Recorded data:
○ ○ ○ ○
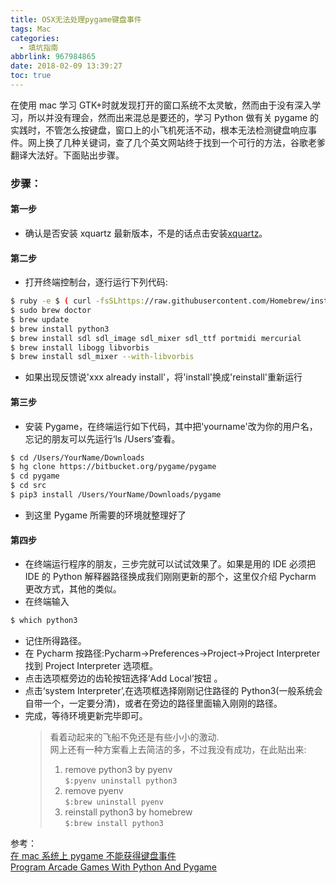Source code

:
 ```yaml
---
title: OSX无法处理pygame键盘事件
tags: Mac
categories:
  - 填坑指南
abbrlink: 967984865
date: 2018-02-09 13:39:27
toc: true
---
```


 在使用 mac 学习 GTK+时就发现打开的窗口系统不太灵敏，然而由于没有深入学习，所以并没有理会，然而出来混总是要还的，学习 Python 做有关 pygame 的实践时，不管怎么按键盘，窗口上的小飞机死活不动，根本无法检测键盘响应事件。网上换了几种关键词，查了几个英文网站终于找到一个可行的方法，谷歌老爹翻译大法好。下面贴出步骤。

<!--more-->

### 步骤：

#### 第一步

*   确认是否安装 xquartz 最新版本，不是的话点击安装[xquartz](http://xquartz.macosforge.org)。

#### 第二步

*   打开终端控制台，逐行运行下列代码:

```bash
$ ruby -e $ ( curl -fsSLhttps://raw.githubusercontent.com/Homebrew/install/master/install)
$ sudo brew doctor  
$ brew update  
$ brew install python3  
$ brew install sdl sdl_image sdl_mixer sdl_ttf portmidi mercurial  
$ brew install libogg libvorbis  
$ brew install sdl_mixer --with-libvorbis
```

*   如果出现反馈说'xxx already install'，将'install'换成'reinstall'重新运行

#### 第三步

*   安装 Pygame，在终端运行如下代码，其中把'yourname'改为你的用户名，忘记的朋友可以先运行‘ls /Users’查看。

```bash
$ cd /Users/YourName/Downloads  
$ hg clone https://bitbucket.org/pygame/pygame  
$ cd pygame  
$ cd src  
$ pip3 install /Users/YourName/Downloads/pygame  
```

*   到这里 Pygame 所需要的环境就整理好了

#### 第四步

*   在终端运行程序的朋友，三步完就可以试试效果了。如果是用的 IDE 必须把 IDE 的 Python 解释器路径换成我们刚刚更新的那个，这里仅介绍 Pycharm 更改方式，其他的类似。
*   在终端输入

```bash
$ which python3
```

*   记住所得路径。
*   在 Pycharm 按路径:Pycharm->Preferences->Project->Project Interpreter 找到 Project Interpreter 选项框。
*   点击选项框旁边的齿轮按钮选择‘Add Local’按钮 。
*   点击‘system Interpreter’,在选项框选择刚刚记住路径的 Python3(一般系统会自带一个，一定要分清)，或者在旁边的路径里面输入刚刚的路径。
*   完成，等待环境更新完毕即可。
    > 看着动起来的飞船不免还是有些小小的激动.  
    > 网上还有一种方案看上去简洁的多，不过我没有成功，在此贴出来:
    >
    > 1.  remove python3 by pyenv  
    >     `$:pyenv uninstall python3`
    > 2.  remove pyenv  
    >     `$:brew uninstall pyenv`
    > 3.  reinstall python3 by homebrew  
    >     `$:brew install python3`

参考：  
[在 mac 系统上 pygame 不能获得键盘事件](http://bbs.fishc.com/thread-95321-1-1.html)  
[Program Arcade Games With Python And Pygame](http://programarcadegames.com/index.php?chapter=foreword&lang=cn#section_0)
○ ○ ○ ○
▶ The task: Across the data above, how many lines include the word "remove"? Give only the count.

▶ Solution to the exercise: 2